De arte venandi cum avibus
Federico II era un ottimo intenditore in fatto di
volatili ed un grande esperto nell’arte della caccia col falcone. Fra
tutti i sovrani d’ogni tempo é stato forse l’unico ad avere
lasciato segni tangibili di letteratura: basti pensare cos’è stata la
scuola letteraria siciliana, presso la sua corte di Palermo. E la sua
monumentale opera letteraria "De arte venandi cum avibus" ne
è la prova più tangibile. Data la sua grande preparazione, il suo
talento e il suo amore per la natura, compilò un’opera tuttora
insuperata, nonostante alcuni cronisti vicini al Papa Gregorio IX
tentarono di denigrarlo. La sua passione per la caccia era talmente
grande che gli costò persino la sua più grande sconfitta e per poco la
sua stessa vita. Infatti, il 18 febbraio 1248, nel momento dell’attacco
da parte dei parmensi alla città di Victoria, da lui fatta costruire
per assediare Parma, Federico ed il suo seguito, tra cui il figlio
Manfredi, erano a caccia, e furono impossibilitati ad intervenire in
aiuto dei compagni: tra gli altri tesori, oltre alla corona, perse l’originale
del suo magnifico trattato di falconeria.
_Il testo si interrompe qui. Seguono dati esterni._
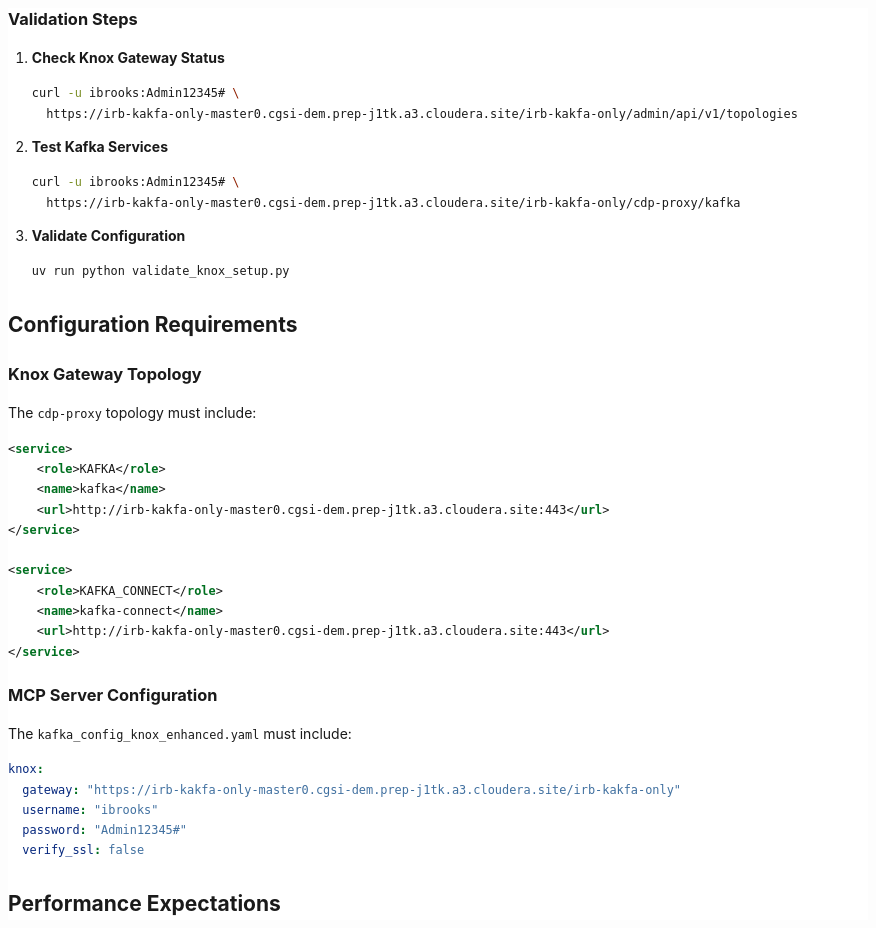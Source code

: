 ### Validation Steps

1. **Check Knox Gateway Status**
   ```bash
   curl -u ibrooks:Admin12345# \
     https://irb-kakfa-only-master0.cgsi-dem.prep-j1tk.a3.cloudera.site/irb-kakfa-only/admin/api/v1/topologies
   ```

2. **Test Kafka Services**
   ```bash
   curl -u ibrooks:Admin12345# \
     https://irb-kakfa-only-master0.cgsi-dem.prep-j1tk.a3.cloudera.site/irb-kakfa-only/cdp-proxy/kafka
   ```

3. **Validate Configuration**
   ```bash
   uv run python validate_knox_setup.py
   ```

## Configuration Requirements

### Knox Gateway Topology
The `cdp-proxy` topology must include:

```xml
<service>
    <role>KAFKA</role>
    <name>kafka</name>
    <url>http://irb-kakfa-only-master0.cgsi-dem.prep-j1tk.a3.cloudera.site:443</url>
</service>

<service>
    <role>KAFKA_CONNECT</role>
    <name>kafka-connect</name>
    <url>http://irb-kakfa-only-master0.cgsi-dem.prep-j1tk.a3.cloudera.site:443</url>
</service>
```

### MCP Server Configuration
The `kafka_config_knox_enhanced.yaml` must include:

```yaml
knox:
  gateway: "https://irb-kakfa-only-master0.cgsi-dem.prep-j1tk.a3.cloudera.site/irb-kakfa-only"
  username: "ibrooks"
  password: "Admin12345#"
  verify_ssl: false
```

## Performance Expectations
A noi è giunta una copia od
un rifacimento che si trova presso i Musei vaticani.
Nel 1264, un certo milanese Guglielmo Bottatius,
scrive una lettera al fratello del re di Francia Luigi IX, Carlo D’Angiò,
che avrebbe poco dopo sconfitto ed ucciso Manfredi a Benevento e suo
nipote Corradino a Tagliacozzo; questi, di appena quattordici anni,
ignobile ed inumana vendetta, fu fatto decapitare nella pubblica piazza
di Napoli. Bottatius offre al D’Angiò il "Librum de avibus et
canibus" di Federico II, argomentando d’averlo recuperato dal
bottino di guerra dopo la battaglia di Parma, e ne fa una minuziosa
descrizione. Dopo questa ed ultima notizia sull’importante opera, non
si parla più del libro originale di Federico. A noi è giunta una copia
del manoscritto originale che Manfredi si era fatto fare in formato
ridotto, e con annotazioni, manomissioni ed aggiunte che per certi versi
arricchiscono e completano la sua edizione originale. E dal momento che
reca la dicitura di Rex Manfridus, non può essere antecedente al 1258,
anno in cui Manfredi fu incoronato re di Sicilia. In ogni caso, l’edizione
di Manfredi fece sicuramente la stessa fine di quella del padre, dal
momento che entrambi custodivano gelosamente il testo e se lo portavano
sempre appresso: il 26 febbraio del 1266 Manfredi veniva sconfitto a
Benevento ed oltre alla vita perdeva anche la preziosa opera. Agli inizi
del XIV secolo il codice di Manfredi compare in mano di un nobile
francese Jean II de Dampierre, avutolo forse come ricompensa dal D’Angiò.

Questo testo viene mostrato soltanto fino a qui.